Starting with the opening line of the entries below, transcribe each line exactly up to and including the one that has "Assim, medir a"; pictures are not copied.

(Source data)
┌────────
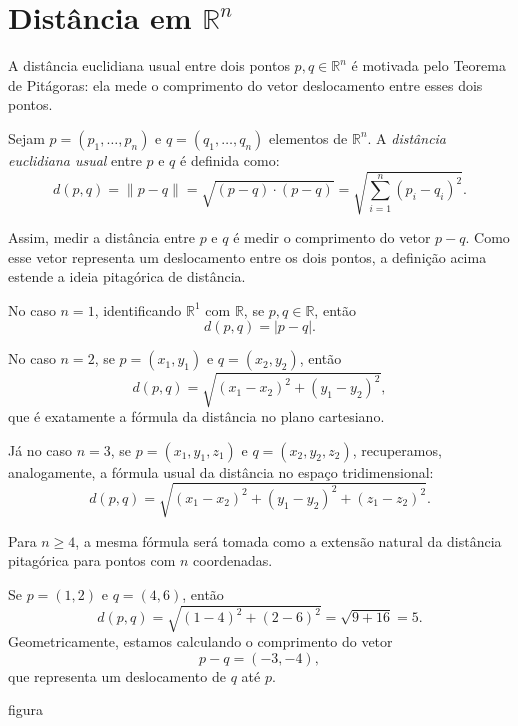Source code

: \section{Distância em \texorpdfstring{$\mathbb R^n$}{Rn}}
A distância euclidiana usual entre dois pontos $p,q\in\mathbb R^n$ é motivada pelo Teorema de Pitágoras:
ela mede o comprimento do vetor deslocamento entre esses dois pontos.

\begin{definition}
    Sejam $p=(p_1,\ldots,p_n)$ e $q=(q_1,\ldots,q_n)$ elementos de $\mathbb R^n$.
    A \emph{distância euclidiana usual} entre $p$ e $q$ é definida como:
    \begin{equation*}
        d(p, q) = \|p-q\| = \sqrt{(p-q) \cdot (p-q)}=\sqrt{\sum_{i=1}^n (p_i - q_i)^2}.
    \end{equation*}
\end{definition}

Assim, medir a distância entre $p$ e $q$ é medir o comprimento do vetor $p-q$.
Como esse vetor representa um deslocamento entre os dois pontos, a definição acima estende a ideia pitagórica de distância.

No caso $n=1$, identificando $\mathbb R^1$ com $\mathbb R$, se $p,q\in\mathbb R$, então
\[
    d(p,q)=|p-q|.
\]

No caso $n=2$, se $p=(x_1,y_1)$ e $q=(x_2,y_2)$, então
\[
    d(p,q)=\sqrt{(x_1-x_2)^2+(y_1-y_2)^2},
\]
que é exatamente a fórmula da distância no plano cartesiano.

Já no caso $n=3$, se $p=(x_1,y_1,z_1)$ e $q=(x_2,y_2,z_2)$, recuperamos, analogamente, a fórmula usual da distância no espaço tridimensional:
\[
    d(p,q)=\sqrt{(x_1-x_2)^2+(y_1-y_2)^2+(z_1-z_2)^2}.
\]

Para $n\geq 4$, a mesma fórmula será tomada como a extensão natural da distância pitagórica para pontos com $n$ coordenadas.

\begin{example}\label{ex:distanciaRn}
    Se $p=(1,2)$ e $q=(4,6)$, então
    \[
        d(p,q)=\sqrt{(1-4)^2+(2-6)^2}
        =\sqrt{9+16}=5.
    \]
    Geometricamente, estamos calculando o comprimento do vetor
    \[
        p-q=(-3,-4),
    \]
    que representa um deslocamento de $q$ até $p$.
\end{example}

{figura}

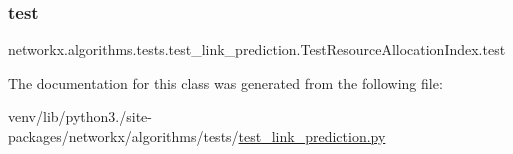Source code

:\subsubsection{\texorpdfstring{test}{test}}
{\footnotesize\ttfamily networkx.\+algorithms.\+tests.\+test\+\_\+link\+\_\+prediction.\+Test\+Resource\+Allocation\+Index.\+test}



The documentation for this class was generated from the following file\+:\begin{DoxyCompactItemize}
\item 
venv/lib/python3./site-\/packages/networkx/algorithms/tests/\hyperlink{test__link__prediction_8py}{test\+\_\+link\+\_\+prediction.\+py}\end{DoxyCompactItemize}
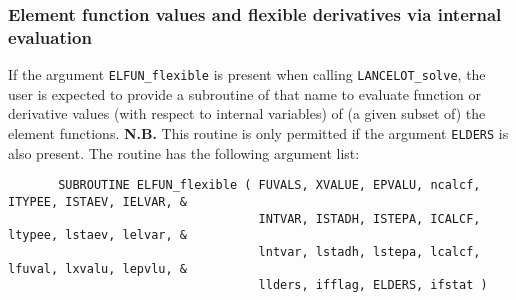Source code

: \documentclass{galahad}
\newcommand{\fullpackagename}{LANC\-E\-LOT}
\newcommand{\solver}{{\tt \fullpackagename\_solve}}
\begin{document}

\subsubsection{Element function values and flexible derivatives via internal evaluation\label{efvf}}

If the argument {\tt ELFUN\_flexible} is present when calling \solver, the
user is expected to provide a subroutine of that name to evaluate
function or derivative values (with respect to internal variables)
of (a given subset of) the element functions.
{\bf N.B.} This routine is only permitted if the argument {\tt ELDERS}
is also present.
The routine has the following argument list:

\def\baselinestretch{0.8}
{\tt \begin{verbatim}
       SUBROUTINE ELFUN_flexible ( FUVALS, XVALUE, EPVALU, ncalcf, ITYPEE, ISTAEV, IELVAR, &
                                   INTVAR, ISTADH, ISTEPA, ICALCF, ltypee, lstaev, lelvar, &
                                   lntvar, lstadh, lstepa, lcalcf, lfuval, lxvalu, lepvlu, &
                                   llders, ifflag, ELDERS, ifstat )
\end{verbatim} }
\def\baselinestretch{1.0}
\end{document}
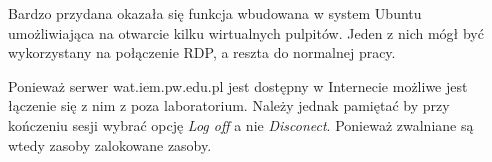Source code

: \documentclass{article}
\begin{document}
Bardzo przydana okazała się funkcja wbudowana w system Ubuntu umożliwiająca na otwarcie kilku wirtualnych pulpitów. Jeden z nich mógł być wykorzystany na połączenie RDP, a reszta do normalnej pracy.

Ponieważ serwer wat.iem.pw.edu.pl jest dostępny w Internecie możliwe jest łączenie się z nim z poza laboratorium. Należy jednak pamiętać by przy kończeniu sesji wybrać opcję \textit{Log off} a nie \textit{Disconect}. Ponieważ zwalniane są wtedy zasoby zalokowane zasoby.
\end{document}
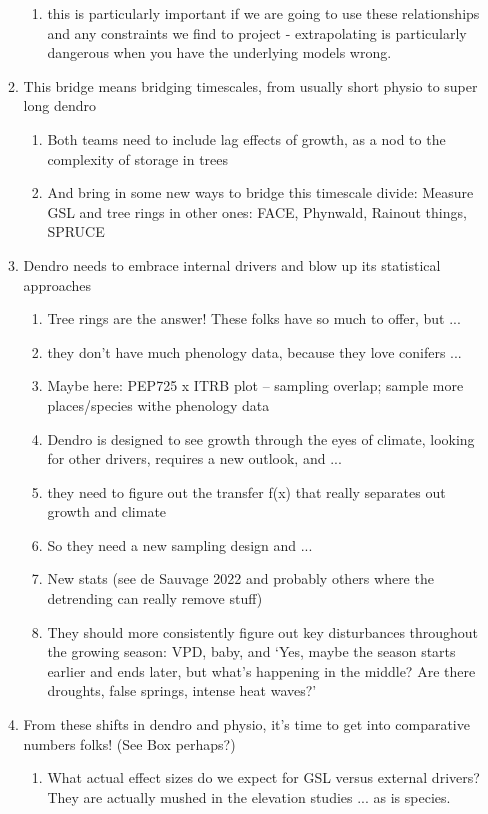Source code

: \documentclass[11pt,letter]{article}
\begin{document}
\begin{enumerate}
\begin{enumerate}
\begin{enumerate}
\item this is particularly important if we are going to use these relationships and any constraints we find to project - extrapolating is particularly dangerous when you have the underlying models wrong.
\end{enumerate}
\item This bridge means bridging timescales, from usually short physio to super long dendro
\begin{enumerate}
\item Both teams need to include lag effects of growth, as a nod to the complexity of storage in trees
\item And bring in some new ways to bridge this timescale divide: Measure GSL and tree rings in other ones: FACE, Phynwald, Rainout things, SPRUCE 
\end{enumerate}
\item Dendro needs to embrace internal drivers and blow up its statistical approaches
\begin{enumerate}
\item Tree rings are the answer! These folks have so much to offer, but ...
\item they don't have much phenology data, because they love conifers ...
\item Maybe here: PEP725 x ITRB plot -- sampling overlap; sample more places/species withe phenology data
\item Dendro is designed to see growth through the eyes of climate, looking for other drivers, requires a new outlook, and ...
\item they need to figure out the transfer f(x) that really separates out growth and climate
\item So they need a new sampling design and ... 
\item New stats (see de Sauvage 2022 and probably others where the detrending can really remove stuff)
\item They should more consistently figure out key disturbances throughout the growing season: VPD, baby, and `Yes, maybe the season starts earlier and ends later, but what's happening in the middle? Are there droughts, false springs, intense heat waves?'
\end{enumerate}
\item From these shifts in dendro and physio, it's time to get into comparative numbers folks! (See Box perhaps?)
\begin{enumerate}
\item What actual effect sizes do we expect for GSL versus external drivers? They are actually mushed in the elevation studies ... as is species. 

\end{enumerate}
\end{enumerate}
\end{enumerate}
\end{document}

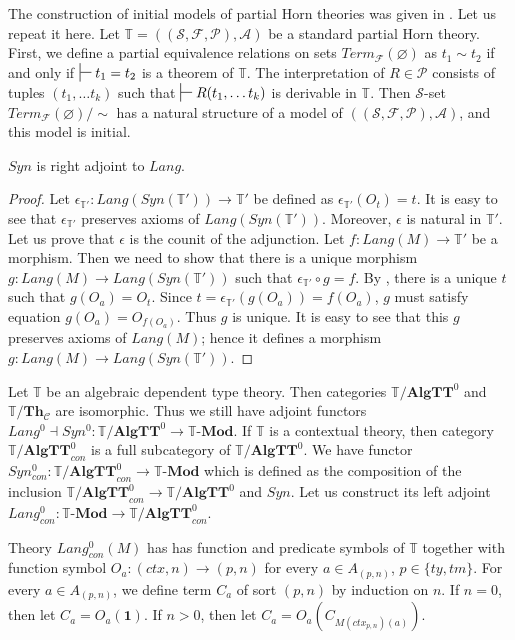 \documentclass[reqno]{amsart}
\theoremstyle{definition}
\theoremstyle{remark}
\newcommand{\cat}[1]{\mathbf{#1}}
\newcommand{\Mod}[1]{#1\text{-}\cat{Mod}}
\newcommand{\Th}{\cat{Th}}
\newcommand{\algtt}{\cat{AlgTT}}
\newcommand{\ThC}{\Th_{\mathcal{C}}}
\newcommand{\emptyCtx}{\mathbf{1}}
\numberwithin{figure}{section}
\begin{document}
The construction of initial models of partial Horn theories was given in \cite{PHL}.
Let us repeat it here.
Let $\mathbb{T} = ((\mathcal{S},\mathcal{F},\mathcal{P}),\mathcal{A})$ be a standard partial Horn theory.
First, we define a partial equivalence relations on sets $Term_\mathcal{F}(\varnothing)$ as $t_1 \sim t_2$ if and only if $\sststile{}{} t_1 = t_2$ is a theorem of $\mathbb{T}$.
The interpretation of $R \in \mathcal{P}$ consists of tuples $(t_1, \ldots t_k)$ such that $\sststile{}{} R(t_1, \ldots t_k)$ is derivable in $\mathbb{T}$.
Then $\mathcal{S}$-set $Term_\mathcal{F}(\varnothing)/\!\sim$ has a natural structure of a model of $((\mathcal{S},\mathcal{F},\mathcal{P}),\mathcal{A})$, and this model is initial.

\begin{prop}
$Syn$ is right adjoint to $Lang$.
\end{prop}
\begin{proof}
Let $\epsilon_{\mathbb{T}'} : Lang(Syn(\mathbb{T}')) \to \mathbb{T}'$ be defined as $\epsilon_{\mathbb{T}'}(O_t) = t$.
It is easy to see that $\epsilon_{\mathbb{T}'}$ preserves axioms of $Lang(Syn(\mathbb{T}'))$.
Moreover, $\epsilon$ is natural in $\mathbb{T}'$.
Let us prove that $\epsilon$ is the counit of the adjunction.
Let $f : Lang(M) \to \mathbb{T}'$ be a morphism.
Then we need to show that there is a unique morphism $g : Lang(M) \to Lang(Syn(\mathbb{T}'))$ such that $\epsilon_{\mathbb{T}'} \circ g = f$.
By , there is a unique $t$ such that $g(O_a) = O_t$.
Since $t = \epsilon_{\mathbb{T}'}(g(O_a)) = f(O_a)$, $g$ must satisfy equation $g(O_a) = O_{f(O_a)}$.
Thus $g$ is unique.
It is easy to see that this $g$ preserves axioms of $Lang(M)$; hence it defines a morphism $g : Lang(M) \to Lang(Syn(\mathbb{T}'))$.
\end{proof}

Let $\mathbb{T}$ be an algebraic dependent type theory.
Then categories $\mathbb{T}/\algtt^0$ and $\mathbb{T}/\ThC$ are isomorphic.
Thus we still have adjoint functors $Lang^0 \dashv Syn^0 : \mathbb{T}/\algtt^0 \to \Mod{\mathbb{T}}$.
If $\mathbb{T}$ is a contextual theory, then category $\mathbb{T}/\algtt^0_{con}$ is a full subcategory of $\mathbb{T}/\algtt^0$.
We have functor $Syn^0_{con} : \mathbb{T}/\algtt^0_{con} \to \Mod{\mathbb{T}}$ which is defined as the composition of the inclusion $\mathbb{T}/\algtt^0_{con} \to \mathbb{T}/\algtt^0$ and $Syn$.
Let us construct its left adjoint $Lang^0_{con} : \Mod{\mathbb{T}} \to \mathbb{T}/\algtt^0_{con}$.

Theory $Lang^0_{con}(M)$ has has function and predicate symbols of $\mathbb{T}$ together with function symbol $O_a : (ctx,n) \to (p,n)$ for every $a \in A_{(p,n)}$, $p \in \{ ty, tm \}$.
For every $a \in A_{(p,n)}$, we define term $C_a$ of sort $(p,n)$ by induction on $n$.
If $n = 0$, then let $C_a = O_a(\emptyCtx)$.
If $n > 0$, then let $C_a = O_a(C_{M(ctx_{p,n})(a)})$.
\end{document}
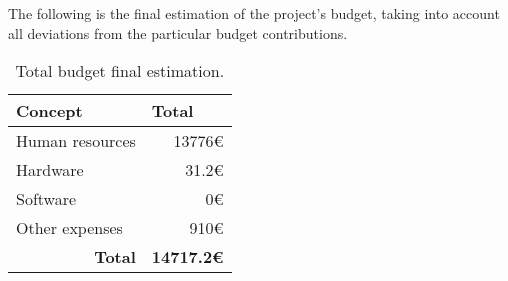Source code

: The following is the final estimation of the project's budget, taking into account all deviations from the particular budget contributions.

\begin{table}[h]
	\centering
	\begin{tabular}{lr}
		\hline
		\textbf{Concept} & \multicolumn{1}{l}{\textbf{Total}} \\ \hline
		Human resources & 13776€ \\
		Hardware & 31.2€ \\
		Software & 0€ \\
		Other expenses & 910€ \\ \hline
		\multicolumn{1}{r}{\textbf{Total}} & \multicolumn{1}{l}{\textbf{14717.2€}}
	\end{tabular}
	\caption[Final estimation: total budget.]{Total budget final estimation.}
	\label{table:final-total-resources}
\end{table}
└────────
# Solution for this task
Source code

: \section{Distância em \texorpdfstring{$\mathbb R^n$}{Rn}}
A distância euclidiana usual entre dois pontos $p,q\in\mathbb R^n$ é motivada pelo Teorema de Pitágoras:
ela mede o comprimento do vetor deslocamento entre esses dois pontos.

\begin{definition}
    Sejam $p=(p_1,\ldots,p_n)$ e $q=(q_1,\ldots,q_n)$ elementos de $\mathbb R^n$.
    A \emph{distância euclidiana usual} entre $p$ e $q$ é definida como:
    \begin{equation*}
        d(p, q) = \|p-q\| = \sqrt{(p-q) \cdot (p-q)}=\sqrt{\sum_{i=1}^n (p_i - q_i)^2}.
    \end{equation*}
\end{definition}

Assim, medir a distância entre $p$ e $q$ é medir o comprimento do vetor $p-q$.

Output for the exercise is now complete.